What VC-backed startups can learn from the Gimli Glider disaster

Posted by Antonio 9 months, 1 week ago (Oct. 23, 2009)

I've recently told a couple of first-time entrepreneurs that a venture backed startup is like throwing the parts of an airplane off a cliff and hoping that you've got a tall enough cliff and a good enough team to assemble the aircraft before you hit the ground. It's a bit dramatic, but it generally gets the point across.

Last night though I came across a better analogy in the form of the Wikipedia article on the "Gimli Glider," an Air Canada 767 that, due to a series of small errors by people on the ground and in the cockpit, managed to run completely out of fuel at 41,000 feet mid-flight (the article is a gripping read). The pilots, experienced with gliders, managed to find a runway and glide several miles to a crash landing such that everyone survived.

A venture backed startup, or the ecosystem around it, is quite similar to the one that caused the Gimli mistake.
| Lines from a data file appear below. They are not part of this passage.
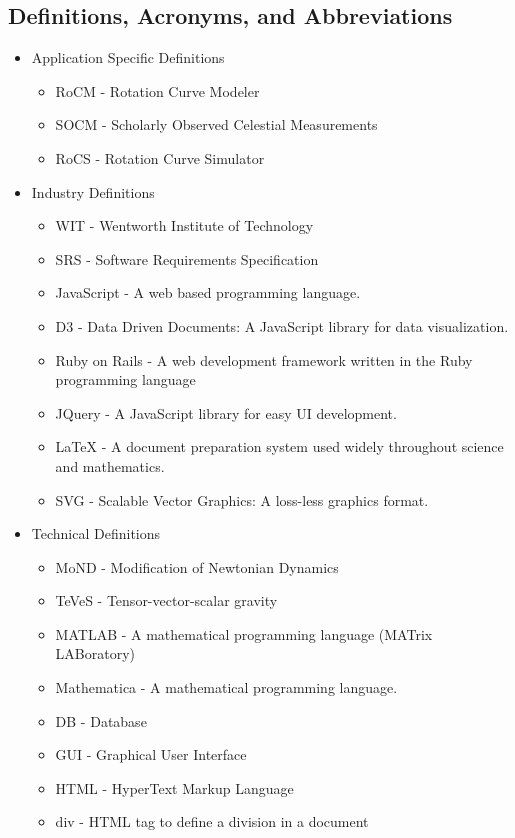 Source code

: \documentclass[titlepage]{article}
\begin{document}
\subsection{Definitions, Acronyms, and Abbreviations}
\begin{itemize}
	\item Application Specific Definitions
	\begin{itemize}
		\item RoCM - Rotation Curve Modeler
		\item SOCM - Scholarly Observed Celestial Measurements
		\item RoCS - Rotation Curve Simulator
	\end{itemize}
	\item Industry Definitions
	\begin{itemize}
		\item WIT - Wentworth Institute of Technology
		\item SRS - Software Requirements Specification
		\item JavaScript - A web based programming language.
		\item D3 - Data Driven Documents: A JavaScript library for data visualization.
		\item Ruby on Rails - A web development framework written in the Ruby programming language
		\item JQuery - A JavaScript library for easy UI development.
		\item LaTeX - A document preparation system used widely throughout science and mathematics.
		\item SVG - Scalable Vector Graphics: A loss-less graphics format.
	\end{itemize}
	\item Technical Definitions
	\begin{itemize}
        \item MoND - Modification of Newtonian Dynamics
		\item TeVeS - Tensor-vector-scalar gravity
		\item MATLAB - A mathematical programming language (MATrix LABoratory) 
		\item Mathematica - A mathematical programming language.
		\item DB - Database
		\item GUI - Graphical User Interface
		\item HTML - HyperText Markup Language
		\item div - HTML tag to define a division in a document
	\end{itemize}
\end{itemize}
\end{document}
Your board, advisors, and team are responsible for making hundreds of small decisions, some based on analysis, some experience, and a whole bunch of just gut alone, that are usually only tested "system-wide" along the trip when you go to raise money. And when enough of those decisions compound in the wrong direction, you can find yourself at 41,000 feet without any fuel and not a runway in sight. In those situations, the best entrepreneurs are able to calculate glide ratios that land the company either at another funding event, or often times, at a suitable corporate acquirer— but this too, has a huge element of luck.
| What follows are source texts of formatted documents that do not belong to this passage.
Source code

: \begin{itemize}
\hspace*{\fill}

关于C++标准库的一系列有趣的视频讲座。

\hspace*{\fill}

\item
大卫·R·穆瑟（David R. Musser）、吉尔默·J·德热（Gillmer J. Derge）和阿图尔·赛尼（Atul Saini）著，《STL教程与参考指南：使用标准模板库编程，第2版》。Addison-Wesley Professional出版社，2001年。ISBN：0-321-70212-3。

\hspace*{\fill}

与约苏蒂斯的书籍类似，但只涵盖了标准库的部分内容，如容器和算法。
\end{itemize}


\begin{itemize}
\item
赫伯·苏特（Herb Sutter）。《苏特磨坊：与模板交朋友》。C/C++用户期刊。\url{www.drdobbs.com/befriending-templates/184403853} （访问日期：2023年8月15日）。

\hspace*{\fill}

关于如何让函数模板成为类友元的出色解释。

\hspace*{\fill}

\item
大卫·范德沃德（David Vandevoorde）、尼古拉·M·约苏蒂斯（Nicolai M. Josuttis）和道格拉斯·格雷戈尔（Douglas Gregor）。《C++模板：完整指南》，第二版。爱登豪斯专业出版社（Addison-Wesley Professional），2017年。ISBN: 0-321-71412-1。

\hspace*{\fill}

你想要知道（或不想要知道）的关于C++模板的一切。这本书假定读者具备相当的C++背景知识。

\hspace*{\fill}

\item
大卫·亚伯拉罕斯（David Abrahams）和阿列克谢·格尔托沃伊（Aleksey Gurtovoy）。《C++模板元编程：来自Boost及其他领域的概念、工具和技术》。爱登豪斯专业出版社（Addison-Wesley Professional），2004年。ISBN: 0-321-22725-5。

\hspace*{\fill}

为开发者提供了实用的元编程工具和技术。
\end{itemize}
To continue the analogy with Gimli, the scariest thing is how often it is not about one big decision, but a whole bunch of little ones along the way, which add up to one big bad outcome. This is why I am such a huge fan of what Eric Ries has been proselytizing in the form of the "lean startup," a very effective way to test the validity of all sorts of small decisions, from business ones to technical/architecture ones, along the way. When I think back to my last startup, Tabblo, I think of of the things we did right were right out of the lean startup playbook, without knowing that is what we were doing.

Bootstrapped startups often do this sort of thing out of necessity— but increasingly, the better venture backed startups are doing it as a way to avoid the Gimli situation. And that is a good thing for the ecosystem as a whole.